I have a concern with just switching it to xsd:integer (or other numeric option) as some databases suggest GUIDs as primary keys. Do we have precedent for having unions of types like this (beyond open vocabularies of xsd:string and a dictionary)?

While not really the concern of the ontology community itself, this would cause issues for some of the strongly-typed bindings that have been developed to help generate CASE graphs and would otherwise cause additional logic needed for consumers of the graphs to account for both types.

ajnelson-nist commented 1 year ago

I have a concern with just switching it to xsd:integer (or other numeric option) as some databases suggest GUIDs as primary keys. Do we have precedent for having unions of types like this (beyond open vocabularies of xsd:string and a dictionary)?

On review, not really.

observable:priority allows a union of integer, string, and ... TaskPriorityVocab. The definition of that property is a bit incongruous with its multiple uses (email messages and Windows processes). I had thought priority was meant to support integers or strings for one of those two uses, but our SHACL shapes only permit xsd:string, without mention of TaskPriorityVocab. So, priority needs a bugfix.

So, I don't think we have precedent, but we have the knowledge of how to encode and test for a union. We can make a union work.

While not really the concern of the ontology community itself, this would cause issues for some of the strongly-typed bindings that have been developed to help generate CASE graphs and would otherwise cause additional logic needed for consumers of the graphs to account for both types.

This is an adoption-level concern that is relevant to the ontology committee. Do we know what the total union of datatypes permitted for primary key usage is? E.g. is a DATETIME permitted in some engine? Should we have the range of observable:recordRowId be the union of string, integer, and xsd:hexBinary (shorter binary data, rather than xsd:base64Binary for longer), with hexBinary being our catch-all for other datatypes that are special to the database engine?

ajnelson-nist commented 1 year ago

I'm becoming hesitant to include observable:recordRowId in this proposal. It's not clear to me how it would be used in these scenarios:

  1. A record from a SQLite table with no PRIMARY KEY defined, everything in an "Allocated" state (not requiring carving). In SQLite, this implicitly uses a field that is an integer, per the docs I cited above.
  2. A record from a SQLite table with a DATETIME field designated its PRIMARY KEY, everything in an "Allocated" state.
  3. A record from a SQLite table with two or more fields defined as a compound PRIMARY KEY, everything in an "Allocated" state.
  4. A record recovered from a SQLite WAL, in any of situations 1--3.
  5. A record from a Microsoft SQL Server table where a GUID is the PRIMARY KEY.
kchason commented 1 year ago

This could instead refer to the internal record ID contained within the database, but it may not be as readily available from standard database queries or record exports into flat files, so I would still prefer this be defined as the defined primary key of the record.

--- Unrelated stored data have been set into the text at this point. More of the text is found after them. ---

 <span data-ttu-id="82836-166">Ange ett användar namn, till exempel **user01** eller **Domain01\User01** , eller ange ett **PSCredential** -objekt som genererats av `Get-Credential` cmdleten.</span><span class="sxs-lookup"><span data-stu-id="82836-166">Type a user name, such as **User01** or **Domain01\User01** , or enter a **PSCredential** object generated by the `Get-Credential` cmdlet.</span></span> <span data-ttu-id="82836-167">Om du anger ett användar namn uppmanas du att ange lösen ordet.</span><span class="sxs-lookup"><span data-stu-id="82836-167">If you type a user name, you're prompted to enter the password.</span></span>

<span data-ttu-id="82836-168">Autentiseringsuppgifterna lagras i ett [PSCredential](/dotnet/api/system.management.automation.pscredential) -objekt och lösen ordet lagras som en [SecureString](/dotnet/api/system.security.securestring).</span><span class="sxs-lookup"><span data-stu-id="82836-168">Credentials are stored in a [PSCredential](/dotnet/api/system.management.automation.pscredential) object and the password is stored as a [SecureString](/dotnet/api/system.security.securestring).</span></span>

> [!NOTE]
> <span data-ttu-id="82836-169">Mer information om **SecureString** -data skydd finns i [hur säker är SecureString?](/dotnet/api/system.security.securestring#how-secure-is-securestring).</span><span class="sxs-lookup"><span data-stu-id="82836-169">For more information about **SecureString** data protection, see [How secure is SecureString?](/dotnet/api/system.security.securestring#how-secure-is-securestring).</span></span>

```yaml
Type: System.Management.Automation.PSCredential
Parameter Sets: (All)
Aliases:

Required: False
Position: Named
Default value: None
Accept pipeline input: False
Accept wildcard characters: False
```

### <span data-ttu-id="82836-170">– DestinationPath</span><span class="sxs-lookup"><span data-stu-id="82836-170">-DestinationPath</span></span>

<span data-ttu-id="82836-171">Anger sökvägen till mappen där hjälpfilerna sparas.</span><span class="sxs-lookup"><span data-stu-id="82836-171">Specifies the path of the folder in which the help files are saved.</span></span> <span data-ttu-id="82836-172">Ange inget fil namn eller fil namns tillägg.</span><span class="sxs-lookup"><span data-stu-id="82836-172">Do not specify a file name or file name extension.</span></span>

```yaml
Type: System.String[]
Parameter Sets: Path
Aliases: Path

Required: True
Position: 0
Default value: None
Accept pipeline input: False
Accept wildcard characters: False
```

Some databases recommend integers, some suggest strings, and other recommend GUIDs for the primary key field of a database. As @ajnelson-nist pointed out on a call this morning, this also doesn't account for clustered primary keys consisting of two or more fields. I'd still suggest xsd:string since it allows the most flexibility for the different types of keys that might exist.

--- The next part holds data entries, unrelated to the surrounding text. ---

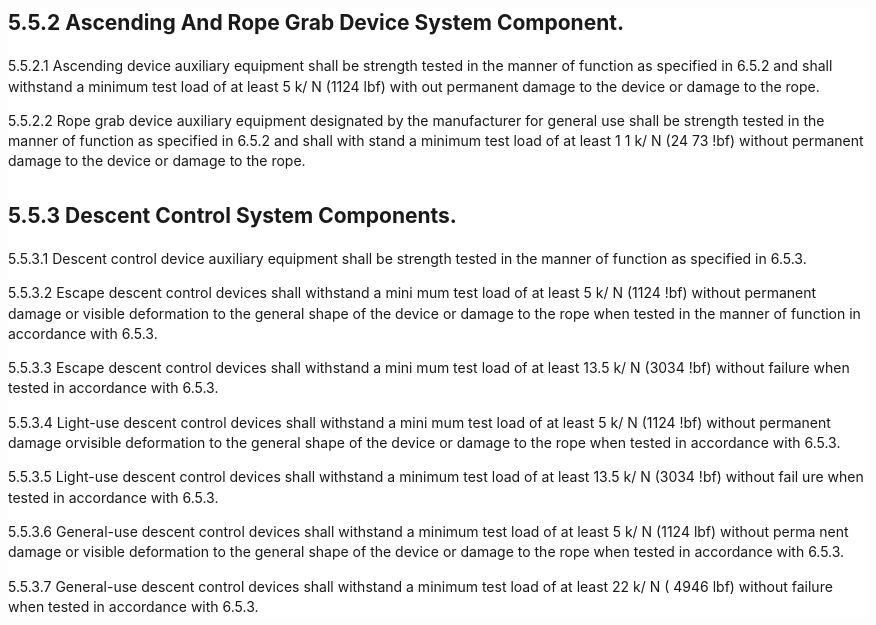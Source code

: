 ## 5.5.2 Ascending And Rope Grab Device System Component.

5.5.2.1 Ascending device auxiliary equipment shall be strength 
tested in the manner of function as specified in 6.5.2 and shall 
withstand a minimum test load of at least 5 k/
                                                 N (1124 lbf) with­
out permanent damage to the device or damage to the rope. 

5.5.2.2 Rope grab device auxiliary equipment designated by 
the manufacturer for general use shall be strength tested in 
the manner of function as specified in 6.5.2 and shall with­
stand a minimum 
                   test load of at least 1 1  k/
                                             N (24 
                                                    73 !bf) without 
permanent damage to the device or damage to the rope. 

## 5.5.3 Descent Control System Components.

5.5.3.1 Descent control device auxiliary equipment shall be strength tested in the manner of function as specified in 6.5.3. 

5.5.3.2 Escape descent control devices shall withstand a mini­
mum test load of at least 5 k/
                               N (1124 !bf) without permanent 
damage or visible deformation to the general shape of the 
device or damage to the rope when tested in the manner of 
function in accordance with 6.5.3. 

5.5.3.3 Escape descent control devices shall withstand a mini­
mum test load of at least 13.5 k/
                                N (3034 !bf) without failure 
when tested in accordance with 6.5.3. 

5.5.3.4 Light-use descent control devices shall withstand a mini­
mum test load of at least 5 k/
                              N (1124 !bf) without permanent 
damage orvisible deformation to the general shape of the device 
or damage to the rope when tested in accordance with 6.5.3. 

5.5.3.5 Light-use descent control devices shall withstand a 
minimum test load of at least 13.5 k/
                                   N (3034 !bf) without fail­
ure when tested in accordance with 6.5.3. 

5.5.3.6 General-use descent control devices shall withstand a 
minimum test load of at least 5 k/
                                N (1124 lbf) without perma­
nent damage or visible deformation to the general shape of 
the device or damage to the rope when tested in accordance 
with 6.5.3. 

5.5.3.7 General-use descent control devices shall withstand a 
minimum test load of at least 22 k/
                                 N ( 
                                     4946 lbf) without failure 
when tested in accordance with 6.5.3.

ajnelson-nist commented 1 year ago

The OCs decided this morning that recordRowId should be retained in this proposal. It will be a union of string and integer. For the compound PRIMARY KEY case, we will consider that a potential addition to the union. Expanding the union will be a backwards-COMPATIBLE change.

ajnelson-nist commented 1 year ago

The definition of recordRowId will be revised to: The unique ID that identifies a database record, supplied by the originating database engine.